I learned this trick from my ex-husband, a corporate lawyer. He kept every scrap of paper that had anything to do with anything. He was so extreme that he had all our canceled checks returned to us, and he stored them tidily in a bureau drawer. Year after year after year of canceled checks, all lined up like little micron-thick soldiers…
Well, I’m don’t go that far, but I do keep my pay statements, my tax returns, and receipts for major purchases such as the roof job, appliances, and computers. Anything that’s tax-related probably should be stored permanently. Clutter? Yes. It’s a nuisance to find room for a four-drawer file cabinet and stash all this junk in it.
But. The squirreling habit paid off for me yesterday.
I’m SO glad your good habit worked out for you yesterday. And a great reminder to ALWAYS save pay stubs, tax returns, etc.

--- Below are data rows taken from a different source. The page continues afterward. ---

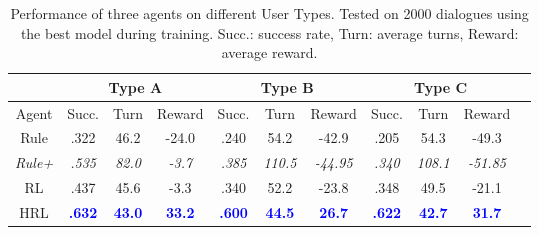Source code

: \documentclass[11pt,letterpaper]{article}
\begin{document}

\begin{table*}[htbp]
\bigskip
\begin{center}
\begin{tabular}{ccccccccccc}
\Xhline{2\arrayrulewidth}
\multirow{2}{0.1cm}{} & \multicolumn{3}{c}{Type A} & \multicolumn{3}{c}{Type B} & \multicolumn{3}{c}{Type C} \\ \hline
Agent & Succ. & Turn & Reward & Succ. & Turn & Reward & Succ. & Turn & Reward\\ \hline \hline
Rule & .322 & 46.2 & -24.0 & .240 & 54.2 & -42.9 & .205 & 54.3 & -49.3 \\ 
\textit{Rule+} & \textit{.535} & \textit{82.0} & \textit{-3.7} & \textit{.385} & \textit{110.5} & \textit{-44.95} & \textit{.340} & \textit{108.1} & \textit{-51.85} \\
RL & .437 & 45.6 & -3.3 & .340 & 52.2 & -23.8 & .348 & 49.5 & -21.1 \\
HRL & \textbf{\textcolor{blue}{.632}} & \textbf{\textcolor{blue}{43.0}} & \textbf{\textcolor{blue}{33.2}} & \textbf{\textcolor{blue}{.600}} & \textbf{\textcolor{blue}{44.5}} & \textbf{\textcolor{blue}{26.7}} & \textbf{\textcolor{blue}{.622}} & \textbf{\textcolor{blue}{42.7}} & \textbf{\textcolor{blue}{31.7}} \\
\hline
\end{tabular}
\end{center}
\vspace{-2mm}
\caption{Performance of three agents on different User Types. Tested on 2000 dialogues using the best model during training. Succ.: success rate, Turn: average turns, Reward: average reward. %
}
\vspace{-3mm}
\label{tab:results}
\end{table*}
\end{document}
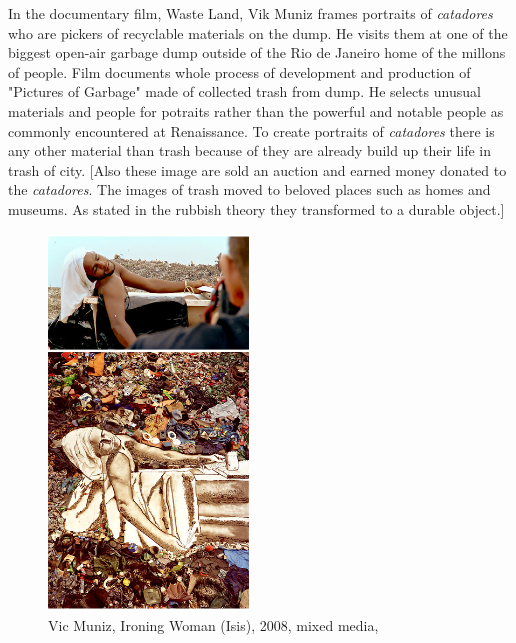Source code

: In the documentary film, Waste Land, Vik Muniz frames portraits of \textit{catadores} who are pickers of recyclable materials on the dump. He visits them at one of the biggest open-air garbage dump outside of the Rio de Janeiro home of the millons of people. Film documents whole process of development and production of "Pictures of Garbage" made of collected trash from dump. He selects unusual materials and people for potraits rather than the powerful and notable people as commonly encountered at Renaissance. To create portraits of \textit{catadores} there is any other material than trash because of they are already build up their life in trash of city. [Also these image are sold an auction and earned money donated to the \textit{catadores}. The images of trash moved to beloved places such as homes and museums. As stated in the rubbish theory they transformed to a durable object.]

\begin{figure}[h!]
  \centering
  \includegraphics[height=10cm]{graphics/vik-muniz-picturesofgarbage0.jpg}
  \caption{Vic Muniz, Ironing Woman (Isis), 2008, mixed media, }
  \label{fig:VicMuniz_PicturesOfGarbage}
\end{figure}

Amazing! Once upon a time, everything was fair game for filing. Eventually, I thought I kept records too long, but apparently there can’t be a “too long”! Actually, I did go through all the records, scanned everything and shredded them, but I hope that is sufficient proof for whatever I need in the future. And the records have gotten a bit sloppy since transitioning to this all-electronic thing.
At Costco a while back, I spotted a piece of PC-compatible hardware that allows you to scan receipts to Quicken or Excel. You just stick the piece of paper into a slot and away it goes.
Having a Mac, I elected not to try it. But one might find something like that at an electronics store, which could do better than an ordinary scanner at simplifying life. Or…complicating it.
It’s a toss-up, really. I don’t fancy fighting with a machine that can only feed upon specifically sized pieces of paper, though.